SACRAMENTO — Bowing to intense criticism, the author of a sweeping new California labor law now wants to amend the statute to eliminate any cap on the number of assignments freelance journalists can take.
Assemblywoman Lorena Gonzalez, D-San Diego, said she will seek to remove a 35-submission limit on the number of articles, photos and other assignments freelance media workers can produce for an employer. But two freelancer groups suing over the law on free speech grounds will continue their legal case in federal court in Los Angeles, where they are asking for immediate relief from the law’s restrictions.
If the measure does pass the Assembly and Senate, it wouldn’t take effect until next January. “At that point there’ll be far more people out of work than anybody would like,” said Mickey Osterreicher, general counsel at the National Press Photographers Association, which jointly filed a lawsuit against the law known as AB5 last December with the American Society of Journalists and Authors.
The law has affected freelance writers and bloggers who often go beyond the 35-article limit. Before the law even took effect on Jan. 1, digital sports website SB Nation, owned by Vox Media, said it would end its use of 200 California freelancers.
The groups suing also want a ban on freelancers shooting video for employers to be lifted. Gonzalez’s office did not say whether the office would consider an exemption for video.
Minutes before Gonzalez’s proposal was unveiled, Republican Assembly members failed in a long-shot bid to suspend the law through forcing an unusual floor vote on a repeal bill stuck in committee.

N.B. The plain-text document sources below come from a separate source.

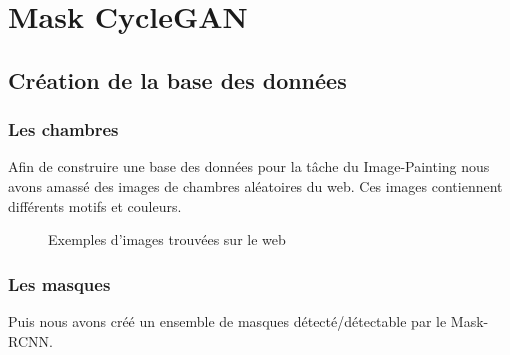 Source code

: \chapter{Mask CycleGAN}

\section{Création de la base des données}

\subsection{Les chambres}

Afin de construire une base des données pour la tâche du Image-Painting nous avons amassé des images de chambres aléatoires du web. Ces images contiennent différents motifs et couleurs. 

\begin{figure}[!h]
    \centering
    \qquad
    \caption{Exemples d'images trouvées sur le web}%
    \label{fig:example}%
\end{figure}

\subsection{Les masques}
Puis nous avons créé un ensemble de masques détecté/détectable par le Mask-RCNN.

Republican Assemblyman Kevin Kiley’s motion, which required two-thirds approval to suspend the Assembly’s rules, was voted down 15 to 55. The motion drew no support from Democrats and was a sign of desperation among critics of AB5, which has disrupted the business model of gig-economy giants and affected a slew of independent workers like writers and musicians.
The AB5 law makes it harder for companies to classify workers as independent contractors instead of employees, who are entitled to minimum wage and benefits such as worker’s compensation. It established the nation’s strictest test, but also exempted certain industries from the law, like graphic designers and marketing writers, said Jim Manley, an attorney with Pacific Legal Foundation, which is representing the two freelancer groups suing.
“The government can’t have one set of rules for journalists that are harsher than for other kinds of speech,” Manley said. There is a March 9 hearing in that federal case.
Gonzalez had said earlier this month that her office would be proposing changes in response to criticism. Her spokeswoman, Samantha Gallegos, said it will release a measure affecting musicians “in the next couple of weeks.”
“This is the first round of amendments,” Gallegos wrote in an email. “We do expect to continue making amendments as the legislation moves through the process.”
Industry leaders Uber, Lyft and Doordash are funding a signature-gathering effort to qualify a ballot initiative in November to exclude its drivers from the law while giving new benefits like health care coverage.
Kiley called for the law to be “suspended” while lawmakers work on fixes to address the effect on dozens of industries. He pointed out even proponents of the law like Gonzalez admit tweaks are needed.
“Frankly, I have never been more ashamed of this legislative body than I have been today,” Kiley said in an interview.